*Task description*:
Pick out all lines with the word "center" from the records that follow.
-------- Dataset --------
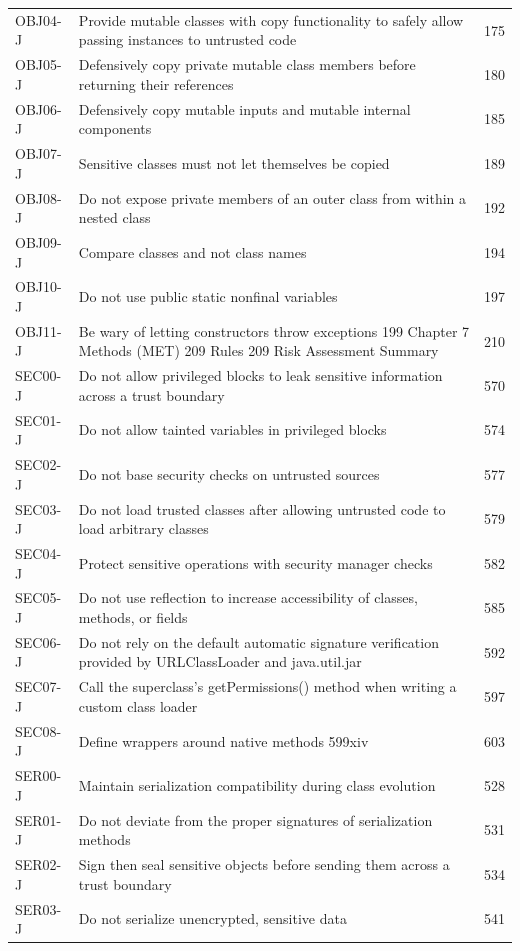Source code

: \documentclass[11pt]{report}
\begin{document}
\begin{longtable}{@{}llr@{}}
OBJ04-J & Provide mutable classes with copy functionality to safely allow passing instances to untrusted code & 175\\
OBJ05-J & Defensively copy private mutable class members before returning their references & 180\\
OBJ06-J & Defensively copy mutable inputs and mutable internal components & 185\\
OBJ07-J & Sensitive classes must not let themselves be copied & 189\\
OBJ08-J & Do not expose private members of an outer class from within a nested class & 192\\
OBJ09-J & Compare classes and not class names & 194\\
OBJ10-J & Do not use public static nonfinal variables & 197\\
OBJ11-J & Be wary of letting constructors throw exceptions 199 Chapter 7 Methods (MET) 209 Rules 209 Risk Assessment Summary & 210\\
SEC00-J & Do not allow privileged blocks to leak sensitive information across a trust boundary & 570\\
SEC01-J & Do not allow tainted variables in privileged blocks & 574\\
SEC02-J & Do not base security checks on untrusted sources & 577\\
SEC03-J & Do not load trusted classes after allowing untrusted code to load arbitrary classes & 579\\
SEC04-J & Protect sensitive operations with security manager checks & 582\\
SEC05-J & Do not use reflection to increase accessibility of classes, methods, or fields & 585\\
SEC06-J & Do not rely on the default automatic signature verification provided by URLClassLoader and java.util.jar & 592\\
SEC07-J & Call the superclass’s getPermissions() method when writing a custom class loader & 597\\
SEC08-J & Define wrappers around native methods 599xiv & 603\\
SER00-J & Maintain serialization compatibility during class evolution & 528\\
SER01-J & Do not deviate from the proper signatures of serialization methods & 531\\
SER02-J & Sign then seal sensitive objects before sending them across a trust boundary & 534\\
SER03-J & Do not serialize unencrypted, sensitive data & 541\\

\end{longtable}
\end{document}

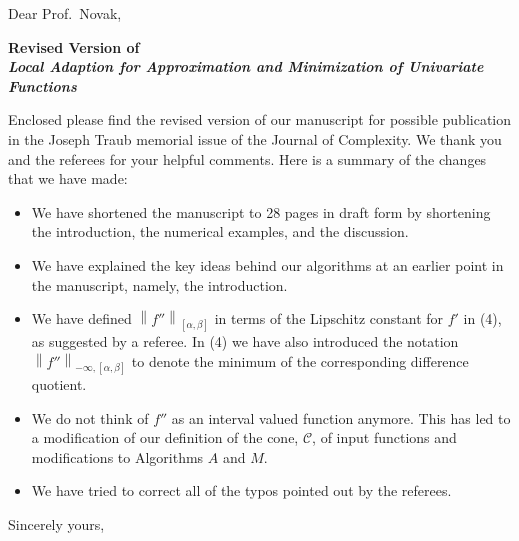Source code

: \documentclass[11pt]{iitletter}
\date{\today}  %
\newcommand{\norm}[2][{}]{\ensuremath{\left \lVert #2 \right \rVert}_{#1}}
\renewcommand{\cc}{\mathcal{C}}
\begin{document}
\begin{letter}{}

\opening{Dear Prof.\ Novak,}

\begin{center} \textbf{ Revised Version of \\
		\emph{Local Adaption for Approximation and 
Minimization of Univariate Functions}} \end{center}
Enclosed please find the revised version of our manuscript for possible publication in the 
Joseph Traub memorial issue of the Journal of Complexity.  We thank you  and the 
referees for your helpful comments.  Here is a summary of the changes that we have 
made:

\begin{itemize}
	\item We have shortened the manuscript to 28 pages in draft form by shortening the 
	introduction, the numerical examples, and the discussion.
	
	\item We have explained the key ideas behind our algorithms at an earlier point in the 
	manuscript, namely, the introduction.
	
	\item We have defined $\norm[{[\alpha,\beta]}]{f''}$ in terms of the Lipschitz constant 
	for $f'$ in (4), as suggested by a referee.  In (4) we have also introduced the notation 
	$\norm[-\infty,{[\alpha,\beta]}]{f''}$ to denote the minimum of the corresponding 
	difference quotient.  
	
	\item We do not think of $f''$ as an interval valued function anymore.  This has led to a 
	modification of our definition of the cone, $\cc$, of input functions and modifications 
	to Algorithms $A$ and $M$.
	
	\item We have tried to correct all of the typos pointed out by the referees.


\end{itemize}


\closing{Sincerely yours,}


%
%
%

\end{letter}
\end{document}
--------
*Your solution*:
\begin{center} \textbf{ Revised Version of \\
Minimization of Univariate Functions}} \end{center}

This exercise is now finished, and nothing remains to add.